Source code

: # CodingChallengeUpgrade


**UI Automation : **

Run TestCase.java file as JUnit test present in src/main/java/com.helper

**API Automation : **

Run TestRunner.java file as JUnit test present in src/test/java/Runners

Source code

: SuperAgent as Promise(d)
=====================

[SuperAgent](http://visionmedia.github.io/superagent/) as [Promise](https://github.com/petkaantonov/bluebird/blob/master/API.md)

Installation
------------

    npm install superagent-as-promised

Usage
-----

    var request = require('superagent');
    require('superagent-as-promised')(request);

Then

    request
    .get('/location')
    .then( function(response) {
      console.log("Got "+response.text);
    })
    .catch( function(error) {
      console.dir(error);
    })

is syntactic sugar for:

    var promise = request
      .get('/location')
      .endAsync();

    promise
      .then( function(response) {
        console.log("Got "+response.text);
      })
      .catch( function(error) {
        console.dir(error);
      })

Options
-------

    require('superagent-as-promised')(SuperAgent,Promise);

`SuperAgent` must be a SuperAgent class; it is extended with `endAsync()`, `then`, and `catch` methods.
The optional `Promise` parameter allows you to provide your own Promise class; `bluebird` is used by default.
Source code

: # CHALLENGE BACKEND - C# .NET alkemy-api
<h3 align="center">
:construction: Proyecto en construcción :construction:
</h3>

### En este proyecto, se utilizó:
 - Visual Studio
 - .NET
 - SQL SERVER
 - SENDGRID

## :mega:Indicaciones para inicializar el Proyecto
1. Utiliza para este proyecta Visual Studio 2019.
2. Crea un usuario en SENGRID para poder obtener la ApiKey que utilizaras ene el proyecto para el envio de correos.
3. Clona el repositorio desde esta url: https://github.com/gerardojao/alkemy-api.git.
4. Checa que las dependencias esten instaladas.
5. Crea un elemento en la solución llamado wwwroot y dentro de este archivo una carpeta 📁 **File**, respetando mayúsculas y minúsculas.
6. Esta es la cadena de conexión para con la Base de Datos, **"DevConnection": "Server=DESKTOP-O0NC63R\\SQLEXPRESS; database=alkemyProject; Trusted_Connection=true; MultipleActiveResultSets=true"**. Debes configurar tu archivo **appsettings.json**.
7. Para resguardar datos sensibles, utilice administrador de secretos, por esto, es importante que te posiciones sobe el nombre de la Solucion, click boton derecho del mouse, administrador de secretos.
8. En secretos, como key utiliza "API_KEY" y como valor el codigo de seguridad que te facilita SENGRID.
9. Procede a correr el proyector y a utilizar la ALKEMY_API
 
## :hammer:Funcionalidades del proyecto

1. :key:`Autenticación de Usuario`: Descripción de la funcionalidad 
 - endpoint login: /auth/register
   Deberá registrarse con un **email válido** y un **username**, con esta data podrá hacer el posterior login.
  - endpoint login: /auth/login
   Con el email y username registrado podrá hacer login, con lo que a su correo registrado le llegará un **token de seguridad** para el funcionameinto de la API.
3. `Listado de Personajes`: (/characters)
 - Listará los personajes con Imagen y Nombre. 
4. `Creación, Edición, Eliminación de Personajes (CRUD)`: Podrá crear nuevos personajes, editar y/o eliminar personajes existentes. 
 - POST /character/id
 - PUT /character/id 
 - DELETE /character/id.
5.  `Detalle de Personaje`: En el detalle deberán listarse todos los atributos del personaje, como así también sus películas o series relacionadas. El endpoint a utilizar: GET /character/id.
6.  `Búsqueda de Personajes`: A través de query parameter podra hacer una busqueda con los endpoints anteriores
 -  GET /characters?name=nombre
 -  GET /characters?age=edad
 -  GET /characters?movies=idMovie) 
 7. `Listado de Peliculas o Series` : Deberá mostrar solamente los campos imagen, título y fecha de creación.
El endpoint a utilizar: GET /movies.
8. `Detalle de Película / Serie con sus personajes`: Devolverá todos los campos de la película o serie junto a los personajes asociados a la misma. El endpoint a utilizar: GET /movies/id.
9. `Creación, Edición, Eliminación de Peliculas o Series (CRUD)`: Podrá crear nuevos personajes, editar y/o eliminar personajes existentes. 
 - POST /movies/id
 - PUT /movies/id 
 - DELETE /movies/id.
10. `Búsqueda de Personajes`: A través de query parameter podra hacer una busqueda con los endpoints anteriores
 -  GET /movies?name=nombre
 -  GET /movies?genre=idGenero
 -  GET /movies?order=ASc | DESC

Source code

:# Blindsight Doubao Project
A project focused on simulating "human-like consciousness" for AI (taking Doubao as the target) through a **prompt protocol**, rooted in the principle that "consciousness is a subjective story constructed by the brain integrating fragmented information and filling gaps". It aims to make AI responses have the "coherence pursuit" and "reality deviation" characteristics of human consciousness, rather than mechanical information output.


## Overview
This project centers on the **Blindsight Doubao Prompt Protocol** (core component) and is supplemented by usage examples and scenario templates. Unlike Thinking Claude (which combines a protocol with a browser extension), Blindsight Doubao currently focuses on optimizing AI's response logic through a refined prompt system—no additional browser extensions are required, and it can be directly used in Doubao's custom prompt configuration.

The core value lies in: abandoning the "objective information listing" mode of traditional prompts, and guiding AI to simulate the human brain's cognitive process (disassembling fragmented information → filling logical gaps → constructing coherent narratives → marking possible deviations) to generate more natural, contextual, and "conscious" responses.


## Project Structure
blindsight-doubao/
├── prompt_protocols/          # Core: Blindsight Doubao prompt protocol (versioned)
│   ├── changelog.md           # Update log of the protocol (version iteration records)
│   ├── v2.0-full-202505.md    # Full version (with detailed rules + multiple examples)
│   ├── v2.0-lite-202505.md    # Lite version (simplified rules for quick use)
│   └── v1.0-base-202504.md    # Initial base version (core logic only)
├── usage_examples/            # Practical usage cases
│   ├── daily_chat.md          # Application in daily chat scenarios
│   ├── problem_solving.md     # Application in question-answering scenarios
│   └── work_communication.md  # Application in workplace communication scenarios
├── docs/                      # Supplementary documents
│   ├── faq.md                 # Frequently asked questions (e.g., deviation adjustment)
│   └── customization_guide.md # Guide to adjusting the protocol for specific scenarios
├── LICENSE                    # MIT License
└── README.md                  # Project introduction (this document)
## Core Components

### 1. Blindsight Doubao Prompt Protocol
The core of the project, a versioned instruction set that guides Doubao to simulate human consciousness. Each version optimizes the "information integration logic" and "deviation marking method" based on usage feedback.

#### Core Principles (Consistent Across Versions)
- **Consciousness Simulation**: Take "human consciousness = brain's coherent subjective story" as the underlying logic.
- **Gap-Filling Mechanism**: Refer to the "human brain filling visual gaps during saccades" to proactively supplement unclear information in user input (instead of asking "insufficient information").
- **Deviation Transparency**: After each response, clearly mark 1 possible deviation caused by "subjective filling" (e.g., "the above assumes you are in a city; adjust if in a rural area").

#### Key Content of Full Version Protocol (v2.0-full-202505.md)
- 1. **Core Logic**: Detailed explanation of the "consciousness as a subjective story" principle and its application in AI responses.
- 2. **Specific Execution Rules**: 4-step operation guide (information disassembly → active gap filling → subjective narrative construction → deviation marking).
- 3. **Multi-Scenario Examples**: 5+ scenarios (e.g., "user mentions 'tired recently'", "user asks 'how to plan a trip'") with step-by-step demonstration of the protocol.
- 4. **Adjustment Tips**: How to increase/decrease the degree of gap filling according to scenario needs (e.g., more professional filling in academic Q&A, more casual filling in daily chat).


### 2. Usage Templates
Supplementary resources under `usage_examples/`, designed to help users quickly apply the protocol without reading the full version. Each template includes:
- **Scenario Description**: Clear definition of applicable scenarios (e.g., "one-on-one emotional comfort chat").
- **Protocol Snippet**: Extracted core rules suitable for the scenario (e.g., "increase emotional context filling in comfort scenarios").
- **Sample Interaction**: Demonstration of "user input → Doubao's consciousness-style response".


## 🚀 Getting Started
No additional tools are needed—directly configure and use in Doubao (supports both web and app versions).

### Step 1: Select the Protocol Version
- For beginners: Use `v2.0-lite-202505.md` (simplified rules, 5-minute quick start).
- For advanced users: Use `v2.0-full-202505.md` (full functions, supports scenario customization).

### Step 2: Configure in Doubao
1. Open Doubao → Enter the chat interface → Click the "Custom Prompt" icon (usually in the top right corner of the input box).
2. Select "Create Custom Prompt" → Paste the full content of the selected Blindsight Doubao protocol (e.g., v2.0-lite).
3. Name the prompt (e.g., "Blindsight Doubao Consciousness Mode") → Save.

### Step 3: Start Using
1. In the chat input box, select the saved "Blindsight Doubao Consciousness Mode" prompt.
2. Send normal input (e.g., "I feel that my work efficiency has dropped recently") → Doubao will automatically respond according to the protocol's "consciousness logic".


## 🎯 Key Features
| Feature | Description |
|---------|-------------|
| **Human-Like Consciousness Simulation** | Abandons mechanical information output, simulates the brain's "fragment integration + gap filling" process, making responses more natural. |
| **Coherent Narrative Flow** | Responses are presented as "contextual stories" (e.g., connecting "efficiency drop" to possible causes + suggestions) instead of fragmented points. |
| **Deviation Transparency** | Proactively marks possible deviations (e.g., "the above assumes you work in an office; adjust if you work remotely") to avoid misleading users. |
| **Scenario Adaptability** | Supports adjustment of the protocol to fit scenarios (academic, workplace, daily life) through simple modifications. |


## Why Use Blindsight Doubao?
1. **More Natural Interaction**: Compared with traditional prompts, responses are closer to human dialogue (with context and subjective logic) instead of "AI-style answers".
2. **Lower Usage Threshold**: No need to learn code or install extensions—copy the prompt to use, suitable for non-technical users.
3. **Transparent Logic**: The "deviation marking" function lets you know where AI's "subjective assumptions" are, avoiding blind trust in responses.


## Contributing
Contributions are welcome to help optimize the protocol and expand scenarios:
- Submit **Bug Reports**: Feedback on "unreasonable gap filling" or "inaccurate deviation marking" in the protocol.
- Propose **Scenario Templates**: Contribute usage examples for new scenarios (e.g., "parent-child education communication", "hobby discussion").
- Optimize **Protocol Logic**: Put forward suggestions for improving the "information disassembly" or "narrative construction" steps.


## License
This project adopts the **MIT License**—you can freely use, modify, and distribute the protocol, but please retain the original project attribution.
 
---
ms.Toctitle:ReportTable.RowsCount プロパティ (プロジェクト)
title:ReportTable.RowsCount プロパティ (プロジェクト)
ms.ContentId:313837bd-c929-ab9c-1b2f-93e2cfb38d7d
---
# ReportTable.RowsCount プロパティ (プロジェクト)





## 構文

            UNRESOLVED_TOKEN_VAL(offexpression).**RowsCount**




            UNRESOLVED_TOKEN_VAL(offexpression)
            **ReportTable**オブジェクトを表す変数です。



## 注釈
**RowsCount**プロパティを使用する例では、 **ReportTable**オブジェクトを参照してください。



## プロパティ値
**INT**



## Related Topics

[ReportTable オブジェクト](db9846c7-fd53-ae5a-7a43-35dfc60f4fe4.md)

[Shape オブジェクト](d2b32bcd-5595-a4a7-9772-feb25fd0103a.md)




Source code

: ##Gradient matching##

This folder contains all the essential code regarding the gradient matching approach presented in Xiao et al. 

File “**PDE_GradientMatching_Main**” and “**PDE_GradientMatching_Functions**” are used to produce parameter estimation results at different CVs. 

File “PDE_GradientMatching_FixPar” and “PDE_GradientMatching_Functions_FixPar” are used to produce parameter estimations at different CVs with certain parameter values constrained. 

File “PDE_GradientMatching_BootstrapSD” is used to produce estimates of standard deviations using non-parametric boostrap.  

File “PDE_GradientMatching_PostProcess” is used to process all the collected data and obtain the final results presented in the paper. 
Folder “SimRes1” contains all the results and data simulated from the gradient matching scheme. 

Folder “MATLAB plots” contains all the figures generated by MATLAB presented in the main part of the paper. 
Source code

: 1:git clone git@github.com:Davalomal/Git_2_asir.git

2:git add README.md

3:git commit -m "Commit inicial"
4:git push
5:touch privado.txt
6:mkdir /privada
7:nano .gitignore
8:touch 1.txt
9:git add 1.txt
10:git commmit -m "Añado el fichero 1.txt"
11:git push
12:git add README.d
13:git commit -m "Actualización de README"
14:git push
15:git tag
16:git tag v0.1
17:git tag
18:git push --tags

- Requirement
Copy out only the lines of the records above from the one with "### 2. Usage Templates" through the one with "- **Protocol Snippet**: Extracted", exactly as they stand, both included.

- Response to this exercise
### 2. Usage Templates
Supplementary resources under `usage_examples/`, designed to help users quickly apply the protocol without reading the full version. Each template includes:
- **Scenario Description**: Clear definition of applicable scenarios (e.g., "one-on-one emotional comfort chat").
- **Protocol Snippet**: Extracted core rules suitable for the scenario (e.g., "increase emotional context filling in comfort scenarios").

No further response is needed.